##### INPUT FOR THIS TASK
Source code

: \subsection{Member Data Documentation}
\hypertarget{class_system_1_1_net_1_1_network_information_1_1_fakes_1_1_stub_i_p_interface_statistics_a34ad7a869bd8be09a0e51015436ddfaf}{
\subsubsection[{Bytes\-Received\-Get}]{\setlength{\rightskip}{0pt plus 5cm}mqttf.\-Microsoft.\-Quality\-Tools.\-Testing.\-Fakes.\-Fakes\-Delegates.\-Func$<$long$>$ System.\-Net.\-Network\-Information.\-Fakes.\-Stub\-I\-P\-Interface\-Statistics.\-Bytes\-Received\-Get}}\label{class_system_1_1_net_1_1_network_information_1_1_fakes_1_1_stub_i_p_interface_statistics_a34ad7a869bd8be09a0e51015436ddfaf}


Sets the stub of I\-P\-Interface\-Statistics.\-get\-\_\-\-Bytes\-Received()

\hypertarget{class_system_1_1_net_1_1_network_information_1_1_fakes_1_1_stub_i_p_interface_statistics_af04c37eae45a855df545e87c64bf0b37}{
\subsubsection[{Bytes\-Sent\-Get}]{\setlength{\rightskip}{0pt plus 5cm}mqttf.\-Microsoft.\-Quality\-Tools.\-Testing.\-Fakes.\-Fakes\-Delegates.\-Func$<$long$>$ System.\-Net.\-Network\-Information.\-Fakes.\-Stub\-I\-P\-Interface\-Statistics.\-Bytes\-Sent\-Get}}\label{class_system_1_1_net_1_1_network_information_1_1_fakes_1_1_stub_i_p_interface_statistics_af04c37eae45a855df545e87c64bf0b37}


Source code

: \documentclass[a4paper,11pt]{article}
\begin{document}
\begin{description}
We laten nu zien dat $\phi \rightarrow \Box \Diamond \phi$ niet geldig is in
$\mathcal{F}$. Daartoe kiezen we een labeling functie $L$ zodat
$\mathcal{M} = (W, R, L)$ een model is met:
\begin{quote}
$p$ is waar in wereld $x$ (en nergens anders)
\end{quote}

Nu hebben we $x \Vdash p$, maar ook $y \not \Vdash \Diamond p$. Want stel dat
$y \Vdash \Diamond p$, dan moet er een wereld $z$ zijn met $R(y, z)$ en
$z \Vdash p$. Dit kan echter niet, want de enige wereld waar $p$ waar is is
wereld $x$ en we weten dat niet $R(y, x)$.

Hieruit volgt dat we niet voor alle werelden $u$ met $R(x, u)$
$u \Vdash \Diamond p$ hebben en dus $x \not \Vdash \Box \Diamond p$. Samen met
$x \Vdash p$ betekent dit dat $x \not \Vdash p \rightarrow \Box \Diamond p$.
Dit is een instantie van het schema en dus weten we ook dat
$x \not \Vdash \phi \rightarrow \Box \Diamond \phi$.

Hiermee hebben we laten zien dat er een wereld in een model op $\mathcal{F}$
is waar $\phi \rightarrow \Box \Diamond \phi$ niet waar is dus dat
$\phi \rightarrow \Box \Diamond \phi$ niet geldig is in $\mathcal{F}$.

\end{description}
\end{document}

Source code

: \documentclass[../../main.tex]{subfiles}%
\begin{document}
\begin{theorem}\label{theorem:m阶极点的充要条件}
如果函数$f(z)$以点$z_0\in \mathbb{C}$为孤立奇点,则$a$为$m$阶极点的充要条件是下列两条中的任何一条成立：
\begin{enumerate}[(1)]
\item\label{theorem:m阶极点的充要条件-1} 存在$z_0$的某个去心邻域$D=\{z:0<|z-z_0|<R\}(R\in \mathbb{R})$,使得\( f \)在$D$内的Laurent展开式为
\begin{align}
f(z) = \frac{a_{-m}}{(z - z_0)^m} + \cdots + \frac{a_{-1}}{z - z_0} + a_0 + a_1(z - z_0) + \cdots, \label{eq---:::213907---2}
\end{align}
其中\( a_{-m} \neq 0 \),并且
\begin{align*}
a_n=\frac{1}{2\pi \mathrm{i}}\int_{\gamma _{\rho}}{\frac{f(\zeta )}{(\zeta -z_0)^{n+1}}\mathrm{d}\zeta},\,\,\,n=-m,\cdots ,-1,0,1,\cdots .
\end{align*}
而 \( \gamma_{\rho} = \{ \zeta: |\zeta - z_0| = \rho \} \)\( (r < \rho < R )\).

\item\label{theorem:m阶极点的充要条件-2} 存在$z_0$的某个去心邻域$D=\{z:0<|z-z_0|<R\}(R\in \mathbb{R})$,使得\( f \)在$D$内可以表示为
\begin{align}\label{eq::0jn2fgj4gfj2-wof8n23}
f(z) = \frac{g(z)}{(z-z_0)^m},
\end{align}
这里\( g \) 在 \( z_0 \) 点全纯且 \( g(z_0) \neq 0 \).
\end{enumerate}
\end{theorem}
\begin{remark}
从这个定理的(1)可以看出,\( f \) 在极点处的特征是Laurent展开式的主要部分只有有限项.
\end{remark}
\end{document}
##########
PROBLEM TO SOLVE – From the records above, extract every entry verbatim.

RESPONSE –
Source code

: \subsection{Member Data Documentation}
\hypertarget{class_system_1_1_net_1_1_network_information_1_1_fakes_1_1_stub_i_p_interface_statistics_a34ad7a869bd8be09a0e51015436ddfaf}{
\subsubsection[{Bytes\-Received\-Get}]{\setlength{\rightskip}{0pt plus 5cm}mqttf.\-Microsoft.\-Quality\-Tools.\-Testing.\-Fakes.\-Fakes\-Delegates.\-Func$<$long$>$ System.\-Net.\-Network\-Information.\-Fakes.\-Stub\-I\-P\-Interface\-Statistics.\-Bytes\-Received\-Get}}\label{class_system_1_1_net_1_1_network_information_1_1_fakes_1_1_stub_i_p_interface_statistics_a34ad7a869bd8be09a0e51015436ddfaf}


Sets the stub of I\-P\-Interface\-Statistics.\-get\-\_\-\-Bytes\-Received()

\hypertarget{class_system_1_1_net_1_1_network_information_1_1_fakes_1_1_stub_i_p_interface_statistics_af04c37eae45a855df545e87c64bf0b37}{
\subsubsection[{Bytes\-Sent\-Get}]{\setlength{\rightskip}{0pt plus 5cm}mqttf.\-Microsoft.\-Quality\-Tools.\-Testing.\-Fakes.\-Fakes\-Delegates.\-Func$<$long$>$ System.\-Net.\-Network\-Information.\-Fakes.\-Stub\-I\-P\-Interface\-Statistics.\-Bytes\-Sent\-Get}}\label{class_system_1_1_net_1_1_network_information_1_1_fakes_1_1_stub_i_p_interface_statistics_af04c37eae45a855df545e87c64bf0b37}


Source code

: \documentclass[a4paper,11pt]{article}
\begin{document}
\begin{description}
We laten nu zien dat $\phi \rightarrow \Box \Diamond \phi$ niet geldig is in
$\mathcal{F}$. Daartoe kiezen we een labeling functie $L$ zodat
$\mathcal{M} = (W, R, L)$ een model is met:
\begin{quote}
$p$ is waar in wereld $x$ (en nergens anders)
\end{quote}

Nu hebben we $x \Vdash p$, maar ook $y \not \Vdash \Diamond p$. Want stel dat
$y \Vdash \Diamond p$, dan moet er een wereld $z$ zijn met $R(y, z)$ en
$z \Vdash p$. Dit kan echter niet, want de enige wereld waar $p$ waar is is
wereld $x$ en we weten dat niet $R(y, x)$.

Hieruit volgt dat we niet voor alle werelden $u$ met $R(x, u)$
$u \Vdash \Diamond p$ hebben en dus $x \not \Vdash \Box \Diamond p$. Samen met
$x \Vdash p$ betekent dit dat $x \not \Vdash p \rightarrow \Box \Diamond p$.
Dit is een instantie van het schema en dus weten we ook dat
$x \not \Vdash \phi \rightarrow \Box \Diamond \phi$.

Hiermee hebben we laten zien dat er een wereld in een model op $\mathcal{F}$
is waar $\phi \rightarrow \Box \Diamond \phi$ niet waar is dus dat
$\phi \rightarrow \Box \Diamond \phi$ niet geldig is in $\mathcal{F}$.

\end{description}
\end{document}

Source code

: \documentclass[../../main.tex]{subfiles}%
\begin{document}
\begin{theorem}\label{theorem:m阶极点的充要条件}
如果函数$f(z)$以点$z_0\in \mathbb{C}$为孤立奇点,则$a$为$m$阶极点的充要条件是下列两条中的任何一条成立：
\begin{enumerate}[(1)]
\item\label{theorem:m阶极点的充要条件-1} 存在$z_0$的某个去心邻域$D=\{z:0<|z-z_0|<R\}(R\in \mathbb{R})$,使得\( f \)在$D$内的Laurent展开式为
\begin{align}
f(z) = \frac{a_{-m}}{(z - z_0)^m} + \cdots + \frac{a_{-1}}{z - z_0} + a_0 + a_1(z - z_0) + \cdots, \label{eq---:::213907---2}
\end{align}
其中\( a_{-m} \neq 0 \),并且
\begin{align*}
a_n=\frac{1}{2\pi \mathrm{i}}\int_{\gamma _{\rho}}{\frac{f(\zeta )}{(\zeta -z_0)^{n+1}}\mathrm{d}\zeta},\,\,\,n=-m,\cdots ,-1,0,1,\cdots .
\end{align*}
而 \( \gamma_{\rho} = \{ \zeta: |\zeta - z_0| = \rho \} \)\( (r < \rho < R )\).

\item\label{theorem:m阶极点的充要条件-2} 存在$z_0$的某个去心邻域$D=\{z:0<|z-z_0|<R\}(R\in \mathbb{R})$,使得\( f \)在$D$内可以表示为
\begin{align}\label{eq::0jn2fgj4gfj2-wof8n23}
f(z) = \frac{g(z)}{(z-z_0)^m},
\end{align}
这里\( g \) 在 \( z_0 \) 点全纯且 \( g(z_0) \neq 0 \).
\end{enumerate}
\end{theorem}
\begin{remark}
从这个定理的(1)可以看出,\( f \) 在极点处的特征是Laurent展开式的主要部分只有有限项.
\end{remark}
\end{document}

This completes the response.